If some kind of compatibility wrapper proves impossible to create, then
perhaps we will have to invent NPCRE, though I would prefer not to have
to do this.

The main issues that I am aware of are:

(1) The interface for malloc/free control.

(2) The ugliness of the pcre_extra mechanism (which was done to extend 
    the existing API compatibly).


(3) Standardizing int vs unsigned int vs pcre_uint32 vs size_t and also
    thinking about char vs unsigned char.

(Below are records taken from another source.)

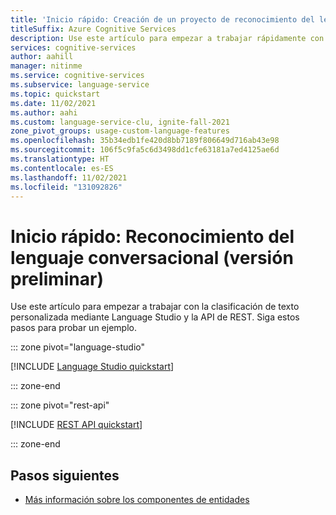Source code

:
 ```yaml
---
title: 'Inicio rápido: Creación de un proyecto de reconocimiento del lenguaje de conversación'
titleSuffix: Azure Cognitive Services
description: Use este artículo para empezar a trabajar rápidamente con el reconocimiento del lenguaje conversacional.
services: cognitive-services
author: aahill
manager: nitinme
ms.service: cognitive-services
ms.subservice: language-service
ms.topic: quickstart
ms.date: 11/02/2021
ms.author: aahi
ms.custom: language-service-clu, ignite-fall-2021
zone_pivot_groups: usage-custom-language-features
ms.openlocfilehash: 35b34edb1fe420d8bb7189f806649d716ab43e98
ms.sourcegitcommit: 106f5c9fa5c6d3498dd1cfe63181a7ed4125ae6d
ms.translationtype: HT
ms.contentlocale: es-ES
ms.lasthandoff: 11/02/2021
ms.locfileid: "131092826"
---
```

# <a name="quickstart-conversational-language-understanding-preview"></a>Inicio rápido: Reconocimiento del lenguaje conversacional (versión preliminar)

Use este artículo para empezar a trabajar con la clasificación de texto personalizada mediante Language Studio y la API de REST. Siga estos pasos para probar un ejemplo.

::: zone pivot="language-studio"

[!INCLUDE [Language Studio quickstart](includes/quickstarts/language-studio.md)]

::: zone-end

::: zone pivot="rest-api"

[!INCLUDE [REST API quickstart](includes/quickstarts/rest-api.md)]

::: zone-end

## <a name="next-steps"></a>Pasos siguientes

* [Más información sobre los componentes de entidades](concepts/entity-components.md)
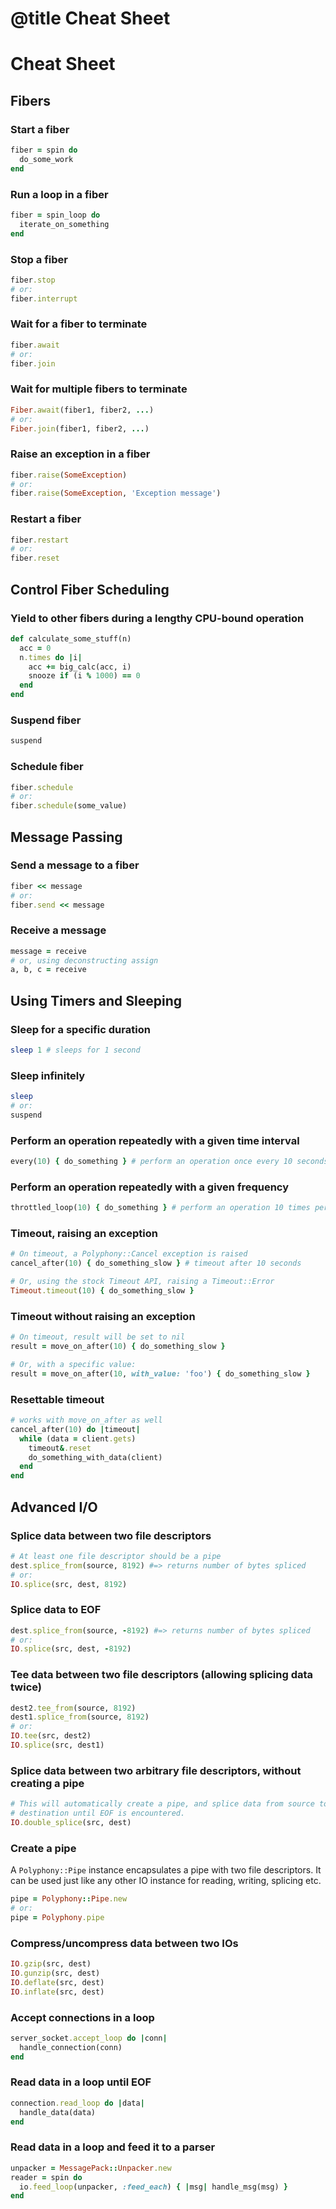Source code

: # @title Cheat Sheet

# Cheat Sheet

## Fibers

### Start a fiber

```ruby
fiber = spin do
  do_some_work
end
```

### Run a loop in a fiber

```ruby
fiber = spin_loop do
  iterate_on_something
end
```

### Stop a fiber

```ruby
fiber.stop
# or:
fiber.interrupt
```

### Wait for a fiber to terminate

```ruby
fiber.await
# or:
fiber.join
```

### Wait for multiple fibers to terminate

```ruby
Fiber.await(fiber1, fiber2, ...)
# or:
Fiber.join(fiber1, fiber2, ...)
```

### Raise an exception in a fiber

```ruby
fiber.raise(SomeException)
# or:
fiber.raise(SomeException, 'Exception message')
```

### Restart a fiber

```ruby
fiber.restart
# or:
fiber.reset
```

## Control Fiber Scheduling

### Yield to other fibers during a lengthy CPU-bound operation

```ruby
def calculate_some_stuff(n)
  acc = 0
  n.times do |i|
    acc += big_calc(acc, i)
    snooze if (i % 1000) == 0
  end
end
```

### Suspend fiber

```ruby
suspend
```

### Schedule fiber

```ruby
fiber.schedule
# or:
fiber.schedule(some_value)
```

## Message Passing

### Send a message to a fiber

```ruby
fiber << message
# or:
fiber.send << message
```
### Receive a message

```ruby
message = receive
# or, using deconstructing assign
a, b, c = receive
```

## Using Timers and Sleeping

### Sleep for a specific duration

```ruby
sleep 1 # sleeps for 1 second
```

### Sleep infinitely

```ruby
sleep
# or:
suspend
```

### Perform an operation repeatedly with a given time interval

```ruby
every(10) { do_something } # perform an operation once every 10 seconds
```

### Perform an operation repeatedly with a given frequency

```ruby
throttled_loop(10) { do_something } # perform an operation 10 times per second
```

### Timeout, raising an exception

```ruby
# On timeout, a Polyphony::Cancel exception is raised
cancel_after(10) { do_something_slow } # timeout after 10 seconds

# Or, using the stock Timeout API, raising a Timeout::Error
Timeout.timeout(10) { do_something_slow }
```

### Timeout without raising an exception

```ruby
# On timeout, result will be set to nil
result = move_on_after(10) { do_something_slow }

# Or, with a specific value:
result = move_on_after(10, with_value: 'foo') { do_something_slow }
```

### Resettable timeout

```ruby
# works with move_on_after as well
cancel_after(10) do |timeout|
  while (data = client.gets)
    timeout&.reset
    do_something_with_data(client)
  end
end
```

## Advanced I/O

### Splice data between two file descriptors

```ruby
# At least one file descriptor should be a pipe
dest.splice_from(source, 8192) #=> returns number of bytes spliced
# or:
IO.splice(src, dest, 8192)
```

### Splice data to EOF

```ruby
dest.splice_from(source, -8192) #=> returns number of bytes spliced
# or:
IO.splice(src, dest, -8192)
```

### Tee data between two file descriptors (allowing splicing data twice)

```ruby
dest2.tee_from(source, 8192)
dest1.splice_from(source, 8192)
# or:
IO.tee(src, dest2)
IO.splice(src, dest1)
```

### Splice data between two arbitrary file descriptors, without creating a pipe

```ruby
# This will automatically create a pipe, and splice data from source to
# destination until EOF is encountered.
IO.double_splice(src, dest)
```

### Create a pipe

A `Polyphony::Pipe` instance encapsulates a pipe with two file descriptors. It
can be used just like any other IO instance for reading, writing, splicing etc.

```ruby
pipe = Polyphony::Pipe.new
# or:
pipe = Polyphony.pipe
```

### Compress/uncompress data between two IOs

```ruby
IO.gzip(src, dest)
IO.gunzip(src, dest)
IO.deflate(src, dest)
IO.inflate(src, dest)
```

### Accept connections in a loop

```ruby
server_socket.accept_loop do |conn|
  handle_connection(conn)
end
```

### Read data in a loop until EOF

```ruby
connection.read_loop do |data|
  handle_data(data)
end
```

### Read data in a loop and feed it to a parser

```ruby
unpacker = MessagePack::Unpacker.new
reader = spin do
  io.feed_loop(unpacker, :feed_each) { |msg| handle_msg(msg) }
end
```
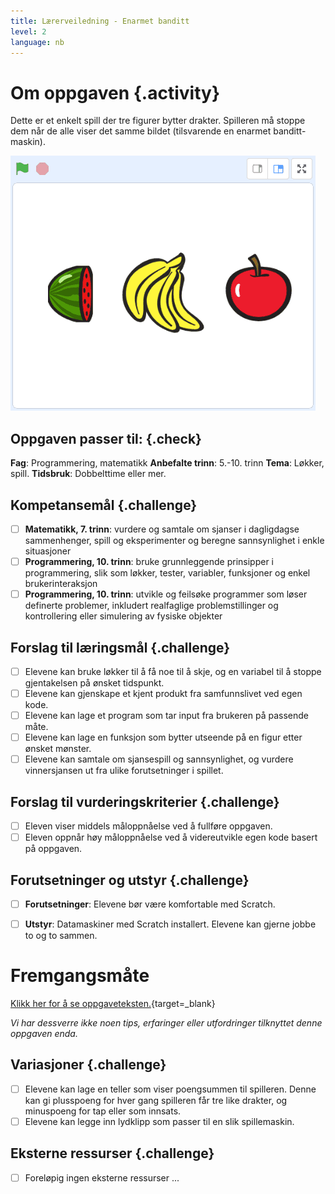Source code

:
 ```yaml
---
title: Lærerveiledning - Enarmet banditt
level: 2
language: nb
---
```


# Om oppgaven {.activity}
Dette er et enkelt spill der tre figurer bytter drakter. Spilleren må
stoppe dem når de alle viser det samme bildet (tilsvarende en enarmet
banditt-maskin).

![](enarmet_banditt.png)

## Oppgaven passer til: {.check}
 __Fag__: Programmering, matematikk
__Anbefalte trinn__: 5.-10. trinn
__Tema__: Løkker, spill.
__Tidsbruk__: Dobbelttime eller mer.

## Kompetansemål {.challenge}

- [ ]  __Matematikk, 7. trinn__: vurdere og samtale om sjanser i dagligdagse sammenhenger, spill og eksperimenter og beregne sannsynlighet i enkle situasjoner
- [ ]  __Programmering, 10. trinn__: bruke grunnleggende prinsipper i programmering, slik som løkker, tester, variabler, funksjoner og enkel brukerinteraksjon
- [ ]  __Programmering, 10. trinn__: utvikle og feilsøke programmer som løser definerte problemer, inkludert realfaglige problemstillinger og kontrollering eller simulering av fysiske objekter

## Forslag til læringsmål {.challenge}

- [ ] Elevene kan bruke løkker til å få noe til å skje, og en variabel til å stoppe gjentakelsen på ønsket tidspunkt.
- [ ] Elevene kan gjenskape et kjent produkt fra samfunnslivet ved egen kode.
- [ ] Elevene kan lage et program som tar input fra brukeren på passende måte.
- [ ] Elevene kan lage en funksjon som bytter utseende på en figur etter ønsket mønster.
- [ ] Elevene kan samtale om sjansespill og sannsynlighet, og vurdere vinnersjansen ut fra ulike forutsetninger i spillet.

## Forslag til vurderingskriterier {.challenge}

- [ ] Eleven viser middels måloppnåelse ved å fullføre oppgaven.
- [ ] Eleven oppnår høy måloppnåelse ved å videreutvikle egen kode basert på oppgaven.

## Forutsetninger og utstyr {.challenge}
- [ ]  __Forutsetninger__: Elevene bør være komfortable med Scratch.

- [ ]  __Utstyr__: Datamaskiner med Scratch installert. Elevene kan gjerne jobbe to og to sammen.

# Fremgangsmåte
[Klikk her for å se oppgaveteksten.](../enarmet_banditt/enarmet_banditt.html){target=_blank}

_Vi har dessverre ikke noen tips, erfaringer eller utfordringer tilknyttet denne oppgaven enda._

## Variasjoner {.challenge}
- [ ]  Elevene kan lage en teller som viser poengsummen til spilleren. Denne kan gi plusspoeng for hver gang spilleren får tre like drakter, og minuspoeng for tap eller som innsats.
- [ ]  Elevene kan legge inn lydklipp som passer til en slik spillemaskin.

## Eksterne ressurser {.challenge}
- [ ] Foreløpig ingen eksterne ressurser ...
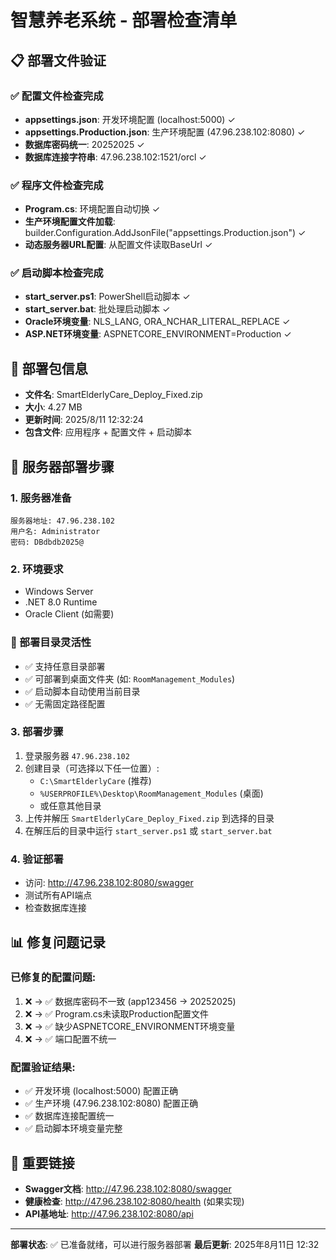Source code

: # 智慧养老系统 - 部署检查清单

## 📋 部署文件验证

### ✅ 配置文件检查完成
- **appsettings.json**: 开发环境配置 (localhost:5000) ✓
- **appsettings.Production.json**: 生产环境配置 (47.96.238.102:8080) ✓
- **数据库密码统一**: 20252025 ✓
- **数据库连接字符串**: 47.96.238.102:1521/orcl ✓

### ✅ 程序文件检查完成
- **Program.cs**: 环境配置自动切换 ✓
- **生产环境配置文件加载**: builder.Configuration.AddJsonFile("appsettings.Production.json") ✓
- **动态服务器URL配置**: 从配置文件读取BaseUrl ✓

### ✅ 启动脚本检查完成
- **start_server.ps1**: PowerShell启动脚本 ✓
- **start_server.bat**: 批处理启动脚本 ✓
- **Oracle环境变量**: NLS_LANG, ORA_NCHAR_LITERAL_REPLACE ✓
- **ASP.NET环境变量**: ASPNETCORE_ENVIRONMENT=Production ✓

## 🎯 部署包信息
- **文件名**: SmartElderlyCare_Deploy_Fixed.zip
- **大小**: 4.27 MB
- **更新时间**: 2025/8/11 12:32:24
- **包含文件**: 应用程序 + 配置文件 + 启动脚本

## 🚀 服务器部署步骤

### 1. 服务器准备
```
服务器地址: 47.96.238.102
用户名: Administrator
密码: DBdbdb2025@
```

### 2. 环境要求
- Windows Server
- .NET 8.0 Runtime
- Oracle Client (如需要)

### 🎯 部署目录灵活性
- ✅ 支持任意目录部署
- ✅ 可部署到桌面文件夹 (如: `RoomManagement_Modules`)
- ✅ 启动脚本自动使用当前目录
- ✅ 无需固定路径配置

### 3. 部署步骤
1. 登录服务器 `47.96.238.102`
2. 创建目录（可选择以下任一位置）:
   - `C:\SmartElderlyCare` (推荐)
   - `%USERPROFILE%\Desktop\RoomManagement_Modules` (桌面)
   - 或任意其他目录
3. 上传并解压 `SmartElderlyCare_Deploy_Fixed.zip` 到选择的目录
4. 在解压后的目录中运行 `start_server.ps1` 或 `start_server.bat`

### 4. 验证部署
- 访问: http://47.96.238.102:8080/swagger
- 测试所有API端点
- 检查数据库连接

## 📊 修复问题记录

### 已修复的配置问题:
1. ❌ → ✅ 数据库密码不一致 (app123456 → 20252025)
2. ❌ → ✅ Program.cs未读取Production配置文件
3. ❌ → ✅ 缺少ASPNETCORE_ENVIRONMENT环境变量
4. ❌ → ✅ 端口配置不统一

### 配置验证结果:
- ✅ 开发环境 (localhost:5000) 配置正确
- ✅ 生产环境 (47.96.238.102:8080) 配置正确
- ✅ 数据库连接配置统一
- ✅ 启动脚本环境变量完整

## 🔗 重要链接
- **Swagger文档**: http://47.96.238.102:8080/swagger
- **健康检查**: http://47.96.238.102:8080/health (如果实现)
- **API基地址**: http://47.96.238.102:8080/api

---
**部署状态**: ✅ 已准备就绪，可以进行服务器部署
**最后更新**: 2025年8月11日 12:32
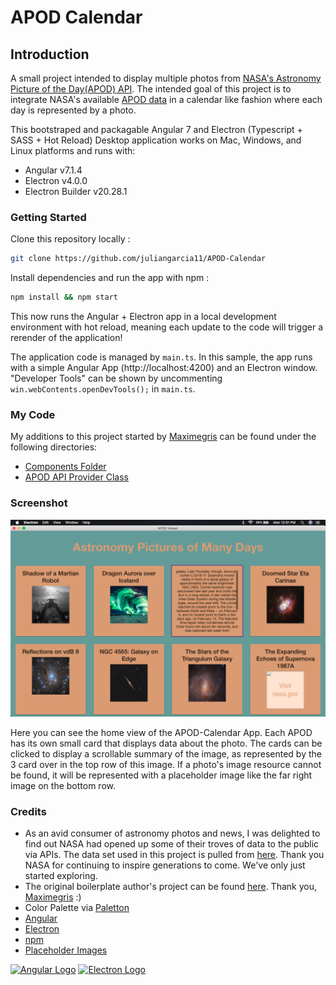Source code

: # APOD Calendar

## Introduction
A small project intended to display multiple photos from [NASA's Astronomy Picture of the Day(APOD) API](https://apod.nasa.gov/apod/astropix.html). The intended goal of this project is to integrate NASA's available [APOD data](https://api.nasa.gov/api.html#apod) in a calendar like fashion where each day is represented by a photo.

This bootstraped and packagable Angular 7 and Electron (Typescript + SASS + Hot Reload) Desktop application works on Mac, Windows, and Linux platforms and runs with:
- Angular v7.1.4
- Electron v4.0.0
- Electron Builder v20.28.1

### Getting Started

Clone this repository locally :

``` bash
git clone https://github.com/juliangarcia11/APOD-Calendar
```

Install dependencies and run the app with npm :

``` bash
npm install && npm start
```

This now runs the Angular + Electron app in a local development environment with hot reload, meaning each update to the code will trigger a rerender of the application!

The application code is managed by `main.ts`. In this sample, the app runs with a simple Angular App (http://localhost:4200) and an Electron window. "Developer Tools" can be shown by uncommenting `win.webContents.openDevTools();` in `main.ts`.

### My Code
My additions to this project started by [Maximegris](https://github.com/maximegris/angular-electron.git) can be found under the following directories:

- [Components Folder](src/app/components/)
- [APOD API Provider Class](src/app/providers/apod-api.service.ts)

### Screenshot
![Version 0](src/assets/APOD-Calendar-ver0.png)

Here you can see the home view of the APOD-Calendar App. Each APOD has its own small card that displays data about the photo. The cards can be clicked to display a scrollable summary of the image, as represented by the 3 card over in the top row of this image. If a photo's image resource cannot be found, it will be represented with a placeholder image like the far right image on the bottom row.

### Credits
- As an avid consumer of astronomy photos and news, I was delighted to find out NASA had opened up some of their troves of data to the public via APIs. The data set used in this project is pulled from [here](https://api.nasa.gov/api.html#apod). Thank you NASA for continuing to inspire generations to come. We've only just started exploring.
- The original boilerplate author's project can be found [here](https://github.com/maximegris/angular-electron.git). Thank you, [Maximegris](https://github.com/maximegris) :)
- Color Palette via [Paletton](http://paletton.com/#uid=23h0u0kaOw02WSq6vHQfLr2lplp)
- [Angular](https://angular.io)
- [Electron](https://electronjs.org/)
- [npm](https://www.npmjs.com/)
- [Placeholder Images](https://placeholder.com/)

[![Angular Logo](https://www.vectorlogo.zone/logos/angular/angular-icon.svg)](https://angular.io/) [![Electron Logo](https://www.vectorlogo.zone/logos/electronjs/electronjs-icon.svg)](https://electronjs.org/)
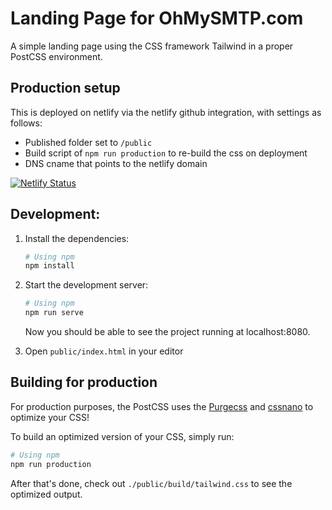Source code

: # Landing Page for OhMySMTP.com

A simple landing page using the CSS framework Tailwind in a proper PostCSS environment.

## Production setup

This is deployed on netlify via the netlify github integration, with settings as follows:

- Published folder set to `/public`
- Build script of `npm run production` to re-build the css on deployment
- DNS cname that points to the netlify domain

[![Netlify Status](https://api.netlify.com/api/v1/badges/1d994b65-d494-4f7b-a48e-8d0e3e14e5a6/deploy-status)](https://app.netlify.com/sites/boring-ardinghelli-0d5d19/deploys)

## Development:

1. Install the dependencies:

    ```bash
    # Using npm
    npm install
    ```
2. Start the development server:

    ```bash
    # Using npm
    npm run serve
    ```

    Now you should be able to see the project running at localhost:8080.

3. Open `public/index.html` in your editor

## Building for production

For production purposes, the PostCSS uses the [Purgecss](https://www.purgecss.com/) and [cssnano](https://cssnano.co/) to optimize your CSS!

To build an optimized version of your CSS, simply run:

```bash
# Using npm
npm run production
```

After that's done, check out `./public/build/tailwind.css` to see the optimized output.
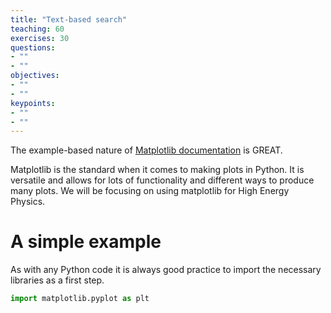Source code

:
 ```yaml
---
title: "Text-based search"
teaching: 60
exercises: 30
questions:
- ""
- ""
objectives:
- ""
- ""
keypoints:
- ""
- ""
---
```

The example-based nature of [Matplotlib documentation](https://matplotlib.org/) is GREAT.

Matplotlib is the standard when it comes to making plots in Python. It is versatile and allows for lots of functionality and different ways to produce many plots.
We will be focusing on using matplotlib for High Energy Physics.

# A simple example

As with any Python code it is always good practice to import the necessary libraries as a first step.

```python
import matplotlib.pyplot as plt
```
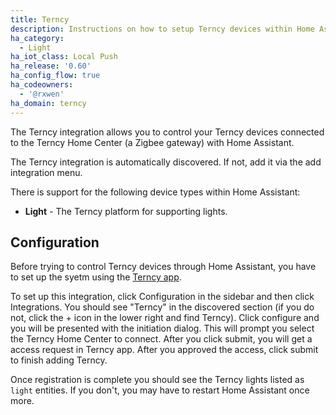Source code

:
 ```yaml
---
title: Terncy
description: Instructions on how to setup Terncy devices within Home Assistant.
ha_category:
  - Light
ha_iot_class: Local Push
ha_release: '0.60'
ha_config_flow: true
ha_codeowners:
  - '@rxwen'
ha_domain: terncy
---
```


The Terncy integration allows you to control your Terncy devices connected to the Terncy Home Center (a Zigbee gateway) with Home Assistant.

The Terncy integration is automatically discovered. If not, add it via the add integration menu.

There is support for the following device types within Home Assistant:

- **Light** - The Terncy platform for supporting lights.


## Configuration

Before trying to control Terncy devices through Home Assistant, you have to set up the syetm using the [Terncy app](https://www.terncy.com/app/).

To set up this integration, click Configuration in the sidebar and then click Integrations. You should see "Terncy" in the discovered section (if you do not, click the + icon in the lower right and find Terncy). Click configure and you will be presented with the initiation dialog. This will prompt you select the Terncy Home Center to connect. After you click submit, you will get a access request in Terncy app. After you approved the access, click submit to finish adding Terncy.

Once registration is complete you should see the Terncy lights listed as `light` entities. If you don't, you may have to restart Home Assistant once more.

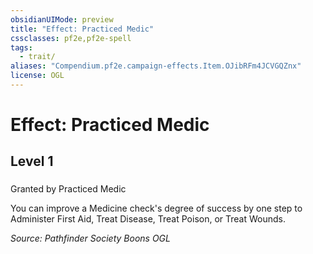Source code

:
 ```yaml
---
obsidianUIMode: preview
title: "Effect: Practiced Medic"
cssclasses: pf2e,pf2e-spell
tags:
  - trait/
aliases: "Compendium.pf2e.campaign-effects.Item.OJibRFm4JCVGQZnx"
license: OGL
---
```

# Effect: Practiced Medic
## Level 1
### 






Granted by Practiced Medic

You can improve a Medicine check's degree of success by one step to Administer First Aid, Treat Disease, Treat Poison, or Treat Wounds.

*Source: Pathfinder Society Boons*
*OGL*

My proposal for both (1) and (2) is that there should be a new data
structure called pcre_context that would be the first argument to every
function. It would contain all the user-settable values that currently
live in the pcre_extra block and also pointers to malloc/free functions,
with optional arguments. The existing malloc/free global indirectors
would be abolished. Typical coding style would start with

pcre_context *pc = pcre_init_context(NULL);

where the context block would be obtained by malloc(), or

pcre_context *pc = malloc(sizeof(pcre_context));

(or the structure is obtained some other way ... it could be the stack,
for example) followed by explicit setting the values or

pcre_init_context(pc);

to set default values (or a combination).

These are just ideas in my head at the moment. This is a major change
which should probably only happen after a version that is highly stable.

Philip

--
Philip Hazel